After Loughner — a paranoid schizophrenic who had no conservative political leanings — shot Giffords in the head in 2011, some in the left-media tried to tie the shooting to a map Palin had made that placed crosshairs on districts Republicans were aiming to retake in 2012, including Giffords’ district.
There was no evidence then or now that Loughner ever saw Palin’s map. What’s more, Loughner was obsessed with Giffords years before Palin ever sought to organize her electoral defeat. (RELATED: NYT Uses GOP Shooting To Falsely Attack Sarah Palin With Debunked Conspiracy Theory)
Just three days after the shooting, Washington Post fact-checker Glenn Kessler wrote: “the charge that Palin’s map had anything to do with the shooting is bogus.”
But the NYT has been feeding its readers an entirely different narrative for years.
In January 2013, the NYT ran a story by Peter Baker — currently the paper’s chief White House correspondent — that lent credibility to the falsehood that Palin incited Loughner’s actions..

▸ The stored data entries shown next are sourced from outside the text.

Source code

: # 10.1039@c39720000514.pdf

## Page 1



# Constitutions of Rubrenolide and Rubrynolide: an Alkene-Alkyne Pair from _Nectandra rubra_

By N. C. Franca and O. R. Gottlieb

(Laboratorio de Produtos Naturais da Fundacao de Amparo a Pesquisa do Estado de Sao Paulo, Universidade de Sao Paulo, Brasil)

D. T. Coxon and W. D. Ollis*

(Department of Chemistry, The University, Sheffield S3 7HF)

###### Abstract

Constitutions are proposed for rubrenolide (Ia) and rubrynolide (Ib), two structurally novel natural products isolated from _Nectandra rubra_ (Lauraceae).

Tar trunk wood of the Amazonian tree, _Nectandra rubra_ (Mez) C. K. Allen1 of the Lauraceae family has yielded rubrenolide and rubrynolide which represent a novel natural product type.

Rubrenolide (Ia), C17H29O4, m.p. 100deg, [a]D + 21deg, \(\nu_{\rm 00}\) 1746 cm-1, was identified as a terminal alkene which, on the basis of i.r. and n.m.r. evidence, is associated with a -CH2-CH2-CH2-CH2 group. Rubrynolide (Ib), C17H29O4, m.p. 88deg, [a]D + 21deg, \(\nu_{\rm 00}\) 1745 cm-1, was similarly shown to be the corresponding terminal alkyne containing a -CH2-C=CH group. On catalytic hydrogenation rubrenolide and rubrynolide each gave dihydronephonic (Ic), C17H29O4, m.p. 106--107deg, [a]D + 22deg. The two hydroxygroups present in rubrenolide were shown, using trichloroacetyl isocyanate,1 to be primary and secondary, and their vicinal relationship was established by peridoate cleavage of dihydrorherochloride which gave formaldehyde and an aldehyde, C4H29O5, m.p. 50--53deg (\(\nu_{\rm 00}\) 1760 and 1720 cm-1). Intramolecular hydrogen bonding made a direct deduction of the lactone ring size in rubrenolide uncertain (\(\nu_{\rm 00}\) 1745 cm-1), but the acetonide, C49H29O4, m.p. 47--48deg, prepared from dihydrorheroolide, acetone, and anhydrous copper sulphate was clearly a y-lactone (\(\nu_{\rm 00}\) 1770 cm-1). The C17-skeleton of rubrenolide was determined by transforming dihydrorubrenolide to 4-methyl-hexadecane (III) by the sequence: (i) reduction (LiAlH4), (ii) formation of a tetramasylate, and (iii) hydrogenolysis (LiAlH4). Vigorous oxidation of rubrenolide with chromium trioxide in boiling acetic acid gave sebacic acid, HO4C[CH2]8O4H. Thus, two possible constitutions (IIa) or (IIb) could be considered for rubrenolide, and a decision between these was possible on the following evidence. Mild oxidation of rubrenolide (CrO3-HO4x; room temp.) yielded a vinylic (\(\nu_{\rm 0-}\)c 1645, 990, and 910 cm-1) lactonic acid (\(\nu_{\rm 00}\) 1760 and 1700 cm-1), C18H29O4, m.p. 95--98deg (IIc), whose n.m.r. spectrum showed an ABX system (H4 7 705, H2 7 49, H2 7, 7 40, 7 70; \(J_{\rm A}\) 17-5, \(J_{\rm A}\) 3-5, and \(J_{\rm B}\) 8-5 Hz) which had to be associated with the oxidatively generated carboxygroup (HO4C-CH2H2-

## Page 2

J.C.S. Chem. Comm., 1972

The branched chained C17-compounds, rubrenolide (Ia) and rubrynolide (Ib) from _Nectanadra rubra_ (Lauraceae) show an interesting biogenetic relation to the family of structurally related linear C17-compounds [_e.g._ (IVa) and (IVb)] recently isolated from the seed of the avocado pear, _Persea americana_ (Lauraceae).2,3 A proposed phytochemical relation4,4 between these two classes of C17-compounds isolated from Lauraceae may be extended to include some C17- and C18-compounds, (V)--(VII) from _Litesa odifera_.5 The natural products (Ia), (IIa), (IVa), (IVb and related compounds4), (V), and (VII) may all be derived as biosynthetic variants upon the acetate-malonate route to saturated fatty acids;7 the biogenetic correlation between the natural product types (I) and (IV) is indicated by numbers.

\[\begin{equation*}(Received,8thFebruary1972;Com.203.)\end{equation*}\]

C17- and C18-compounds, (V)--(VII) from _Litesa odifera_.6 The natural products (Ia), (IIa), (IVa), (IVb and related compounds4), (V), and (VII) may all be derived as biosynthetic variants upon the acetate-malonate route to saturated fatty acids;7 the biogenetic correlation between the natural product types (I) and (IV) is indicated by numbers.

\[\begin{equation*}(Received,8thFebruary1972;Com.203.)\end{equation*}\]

“The use of gun symbolism has at times provoked controversy. After Representative Gabrielle Giffords of Arizona was shot in the head by a gunman in 2011, many criticized Sarah Palin, the former vice-presidential nominee, for using cross hairs on her Web site to identify Democrats like Ms. Giffords who she said should be defeated for re-election,” Baker wrote.
Baker did not inform his readers that the accusations he was repeating were, in WaPo’s words, “bogus.” His story was headlined, “In Gun Debate, Even Language Can Be Loaded.”
This past December, New York Times Magazine suggested that Palin contributed to Loughner’s “radicalization.”
“In 2010, Sarah Palin posted a map to her Facebook page that laid the cross hairs of a gun sight over districts that threatened the Republican agenda, including Gabrielle Giffords’s,” wrote Jack Hitt in a story titled, “We Don’t Talk About ‘Radicalization’ When an Attacker Isn’t Muslim. We Should.”
“Months later, when a gunman did fire a bullet point-blank through Giffords’s head, some conservative activists were outraged that anyone drew a connection between Palin’s playful clip art and an actual head shot,” Hitt wrote.
Hitt did not inform his readers that there was no evidence whatsoever linking Palin’s map to Loughner’s actions.
The NYT again pushed that false narrative on Thursday in response to 66-year-old James T. Hodgkinson’s attempted assassination of dozens of GOP congressmen as they practiced for the annual congressional baseball game. Hodgkinson was a Bernie Sanders supporter who was fiercely anti-Trump, but the NYT used the tragedy as an excuse to again smear Palin without any evidence.
“In 2011, when Jared Lee Loughner opened fire in a supermarket parking lot, grievously wounding Representative Gabby Giffords and killing six people, including a 9-year-old girl, the link to political incitement was clear. Before the shooting, Sarah Palin’s political action committee circulated a map of targeted electoral districts that put Ms. Giffords and 19 other Democrats under stylized cross hairs,” the editorial stated.
“Though there’s no sign of incitement as direct as in the Giffords attack, liberals should of course hold themselves to the same standard of decency that they ask of the right,” the editors added.
Palin has said she is exploring her legal options after the false charge against her.
The NYT chalked Thursday’s falsehood up to an error. But the paper’s history shows — at best — that the NYT has been erroneously pushing the same falsehood for years.